* **About this exercise**
Give back the records in their entirety, exactly.

* **Source data**

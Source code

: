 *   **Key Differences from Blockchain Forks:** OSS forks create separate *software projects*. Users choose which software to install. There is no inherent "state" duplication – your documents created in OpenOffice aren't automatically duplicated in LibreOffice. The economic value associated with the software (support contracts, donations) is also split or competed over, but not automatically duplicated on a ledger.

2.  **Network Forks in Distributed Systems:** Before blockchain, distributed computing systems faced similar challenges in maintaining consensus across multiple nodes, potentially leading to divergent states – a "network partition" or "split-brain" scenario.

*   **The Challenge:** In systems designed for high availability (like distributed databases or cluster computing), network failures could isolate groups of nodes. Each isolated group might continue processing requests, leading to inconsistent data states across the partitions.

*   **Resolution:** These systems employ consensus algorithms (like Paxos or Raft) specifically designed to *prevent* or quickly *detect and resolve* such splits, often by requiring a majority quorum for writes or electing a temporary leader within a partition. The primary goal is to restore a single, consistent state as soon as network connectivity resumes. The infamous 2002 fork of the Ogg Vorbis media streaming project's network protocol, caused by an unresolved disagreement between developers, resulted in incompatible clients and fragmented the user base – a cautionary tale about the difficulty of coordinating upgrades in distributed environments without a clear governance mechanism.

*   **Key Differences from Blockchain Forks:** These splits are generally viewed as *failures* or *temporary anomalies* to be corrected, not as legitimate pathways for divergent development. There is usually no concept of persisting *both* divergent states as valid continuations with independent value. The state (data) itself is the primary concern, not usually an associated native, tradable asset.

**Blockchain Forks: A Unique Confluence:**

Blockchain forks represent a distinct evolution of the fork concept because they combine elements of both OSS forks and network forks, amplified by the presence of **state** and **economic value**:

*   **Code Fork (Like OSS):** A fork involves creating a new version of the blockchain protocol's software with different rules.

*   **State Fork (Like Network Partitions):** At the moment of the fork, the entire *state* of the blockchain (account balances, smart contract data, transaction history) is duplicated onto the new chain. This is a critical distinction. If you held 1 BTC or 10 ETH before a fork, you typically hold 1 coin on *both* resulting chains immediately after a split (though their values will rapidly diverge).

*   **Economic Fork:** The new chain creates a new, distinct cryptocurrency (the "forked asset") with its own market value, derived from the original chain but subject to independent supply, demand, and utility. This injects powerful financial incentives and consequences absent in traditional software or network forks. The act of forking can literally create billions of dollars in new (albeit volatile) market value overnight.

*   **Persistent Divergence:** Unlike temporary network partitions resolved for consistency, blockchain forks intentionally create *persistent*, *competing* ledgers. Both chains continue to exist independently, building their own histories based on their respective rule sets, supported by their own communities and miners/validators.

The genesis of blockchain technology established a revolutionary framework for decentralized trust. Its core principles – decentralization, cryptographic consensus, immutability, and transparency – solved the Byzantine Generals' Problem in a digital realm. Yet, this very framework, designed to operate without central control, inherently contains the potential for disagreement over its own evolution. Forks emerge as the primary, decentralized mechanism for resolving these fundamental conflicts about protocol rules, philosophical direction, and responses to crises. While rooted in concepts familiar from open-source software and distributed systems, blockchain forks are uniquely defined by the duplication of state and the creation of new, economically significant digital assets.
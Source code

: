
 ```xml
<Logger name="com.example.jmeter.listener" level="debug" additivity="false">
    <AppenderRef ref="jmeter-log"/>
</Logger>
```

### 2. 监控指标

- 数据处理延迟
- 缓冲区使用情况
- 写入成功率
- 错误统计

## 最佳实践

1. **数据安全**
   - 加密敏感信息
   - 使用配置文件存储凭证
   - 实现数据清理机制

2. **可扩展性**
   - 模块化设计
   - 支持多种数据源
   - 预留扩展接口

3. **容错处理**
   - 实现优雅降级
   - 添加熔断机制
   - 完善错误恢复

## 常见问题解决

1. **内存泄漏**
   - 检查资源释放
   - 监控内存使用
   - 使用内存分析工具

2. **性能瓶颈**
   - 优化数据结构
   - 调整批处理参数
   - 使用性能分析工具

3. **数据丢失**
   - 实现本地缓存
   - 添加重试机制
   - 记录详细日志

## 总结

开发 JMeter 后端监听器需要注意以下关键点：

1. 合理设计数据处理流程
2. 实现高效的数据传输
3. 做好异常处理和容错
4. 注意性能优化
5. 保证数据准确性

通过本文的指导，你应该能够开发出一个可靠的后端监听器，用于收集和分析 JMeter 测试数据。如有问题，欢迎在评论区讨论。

* **Solution to this problem**
Source code

: *   **Key Differences from Blockchain Forks:** OSS forks create separate *software projects*. Users choose which software to install. There is no inherent "state" duplication – your documents created in OpenOffice aren't automatically duplicated in LibreOffice. The economic value associated with the software (support contracts, donations) is also split or competed over, but not automatically duplicated on a ledger.

2.  **Network Forks in Distributed Systems:** Before blockchain, distributed computing systems faced similar challenges in maintaining consensus across multiple nodes, potentially leading to divergent states – a "network partition" or "split-brain" scenario.

*   **The Challenge:** In systems designed for high availability (like distributed databases or cluster computing), network failures could isolate groups of nodes. Each isolated group might continue processing requests, leading to inconsistent data states across the partitions.

*   **Resolution:** These systems employ consensus algorithms (like Paxos or Raft) specifically designed to *prevent* or quickly *detect and resolve* such splits, often by requiring a majority quorum for writes or electing a temporary leader within a partition. The primary goal is to restore a single, consistent state as soon as network connectivity resumes. The infamous 2002 fork of the Ogg Vorbis media streaming project's network protocol, caused by an unresolved disagreement between developers, resulted in incompatible clients and fragmented the user base – a cautionary tale about the difficulty of coordinating upgrades in distributed environments without a clear governance mechanism.

*   **Key Differences from Blockchain Forks:** These splits are generally viewed as *failures* or *temporary anomalies* to be corrected, not as legitimate pathways for divergent development. There is usually no concept of persisting *both* divergent states as valid continuations with independent value. The state (data) itself is the primary concern, not usually an associated native, tradable asset.

**Blockchain Forks: A Unique Confluence:**

Blockchain forks represent a distinct evolution of the fork concept because they combine elements of both OSS forks and network forks, amplified by the presence of **state** and **economic value**:

*   **Code Fork (Like OSS):** A fork involves creating a new version of the blockchain protocol's software with different rules.

*   **State Fork (Like Network Partitions):** At the moment of the fork, the entire *state* of the blockchain (account balances, smart contract data, transaction history) is duplicated onto the new chain. This is a critical distinction. If you held 1 BTC or 10 ETH before a fork, you typically hold 1 coin on *both* resulting chains immediately after a split (though their values will rapidly diverge).

*   **Economic Fork:** The new chain creates a new, distinct cryptocurrency (the "forked asset") with its own market value, derived from the original chain but subject to independent supply, demand, and utility. This injects powerful financial incentives and consequences absent in traditional software or network forks. The act of forking can literally create billions of dollars in new (albeit volatile) market value overnight.

*   **Persistent Divergence:** Unlike temporary network partitions resolved for consistency, blockchain forks intentionally create *persistent*, *competing* ledgers. Both chains continue to exist independently, building their own histories based on their respective rule sets, supported by their own communities and miners/validators.

The genesis of blockchain technology established a revolutionary framework for decentralized trust. Its core principles – decentralization, cryptographic consensus, immutability, and transparency – solved the Byzantine Generals' Problem in a digital realm. Yet, this very framework, designed to operate without central control, inherently contains the potential for disagreement over its own evolution. Forks emerge as the primary, decentralized mechanism for resolving these fundamental conflicts about protocol rules, philosophical direction, and responses to crises. While rooted in concepts familiar from open-source software and distributed systems, blockchain forks are uniquely defined by the duplication of state and the creation of new, economically significant digital assets.
Source code

:
 ```xml
<Logger name="com.example.jmeter.listener" level="debug" additivity="false">
    <AppenderRef ref="jmeter-log"/>
</Logger>
```

### 2. 监控指标

- 数据处理延迟
- 缓冲区使用情况
- 写入成功率
- 错误统计

## 最佳实践

1. **数据安全**
   - 加密敏感信息
   - 使用配置文件存储凭证
   - 实现数据清理机制

2. **可扩展性**
   - 模块化设计
   - 支持多种数据源
   - 预留扩展接口

3. **容错处理**
   - 实现优雅降级
   - 添加熔断机制
   - 完善错误恢复

## 常见问题解决

1. **内存泄漏**
   - 检查资源释放
   - 监控内存使用
   - 使用内存分析工具

2. **性能瓶颈**
   - 优化数据结构
   - 调整批处理参数
   - 使用性能分析工具

3. **数据丢失**
   - 实现本地缓存
   - 添加重试机制
   - 记录详细日志

## 总结

开发 JMeter 后端监听器需要注意以下关键点：

1. 合理设计数据处理流程
2. 实现高效的数据传输
3. 做好异常处理和容错
4. 注意性能优化
5. 保证数据准确性

通过本文的指导，你应该能够开发出一个可靠的后端监听器，用于收集和分析 JMeter 测试数据。如有问题，欢迎在评论区讨论。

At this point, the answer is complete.